STUDY MATERIAL
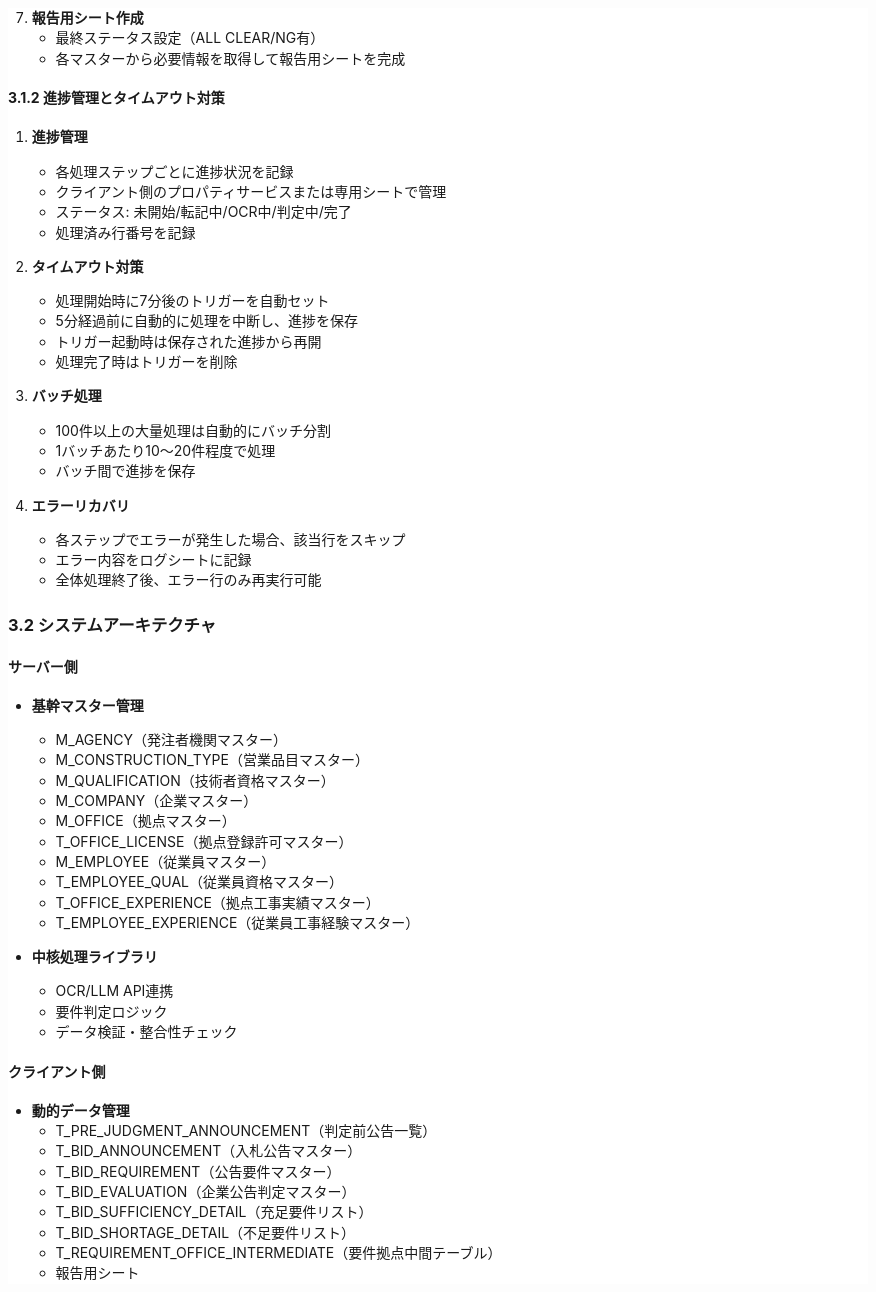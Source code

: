 7. **報告用シート作成**  
   * 最終ステータス設定（ALL CLEAR/NG有）  
   * 各マスターから必要情報を取得して報告用シートを完成

#### **3.1.2 進捗管理とタイムアウト対策**

1. **進捗管理**  
   * 各処理ステップごとに進捗状況を記録  
   * クライアント側のプロパティサービスまたは専用シートで管理  
   * ステータス: 未開始/転記中/OCR中/判定中/完了  
   * 処理済み行番号を記録  

2. **タイムアウト対策**  
   * 処理開始時に7分後のトリガーを自動セット  
   * 5分経過前に自動的に処理を中断し、進捗を保存  
   * トリガー起動時は保存された進捗から再開  
   * 処理完了時はトリガーを削除  

3. **バッチ処理**  
   * 100件以上の大量処理は自動的にバッチ分割  
   * 1バッチあたり10～20件程度で処理  
   * バッチ間で進捗を保存  

4. **エラーリカバリ**  
   * 各ステップでエラーが発生した場合、該当行をスキップ  
   * エラー内容をログシートに記録  
   * 全体処理終了後、エラー行のみ再実行可能

### **3.2 システムアーキテクチャ**

#### **サーバー側**
* **基幹マスター管理**  
  - M_AGENCY（発注者機関マスター）  
  - M_CONSTRUCTION_TYPE（営業品目マスター）  
  - M_QUALIFICATION（技術者資格マスター）  
  - M_COMPANY（企業マスター）  
  - M_OFFICE（拠点マスター）  
  - T_OFFICE_LICENSE（拠点登録許可マスター）  
  - M_EMPLOYEE（従業員マスター）  
  - T_EMPLOYEE_QUAL（従業員資格マスター）  
  - T_OFFICE_EXPERIENCE（拠点工事実績マスター）  
  - T_EMPLOYEE_EXPERIENCE（従業員工事経験マスター）  

* **中核処理ライブラリ**  
  - OCR/LLM API連携  
  - 要件判定ロジック  
  - データ検証・整合性チェック  

#### **クライアント側**
* **動的データ管理**  
  - T_PRE_JUDGMENT_ANNOUNCEMENT（判定前公告一覧）  
  - T_BID_ANNOUNCEMENT（入札公告マスター）  
  - T_BID_REQUIREMENT（公告要件マスター）  
  - T_BID_EVALUATION（企業公告判定マスター）  
  - T_BID_SUFFICIENCY_DETAIL（充足要件リスト）  
  - T_BID_SHORTAGE_DETAIL（不足要件リスト）  
  - T_REQUIREMENT_OFFICE_INTERMEDIATE（要件拠点中間テーブル）  
  - 報告用シート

DIRECTIONS
Repeat exactly, and only, the lines from the one containing "- T_REQUIREMEN" through the last line above.

OUTPUT FOR THIS TASK
  - T_REQUIREMENT_OFFICE_INTERMEDIATE（要件拠点中間テーブル）  
  - 報告用シート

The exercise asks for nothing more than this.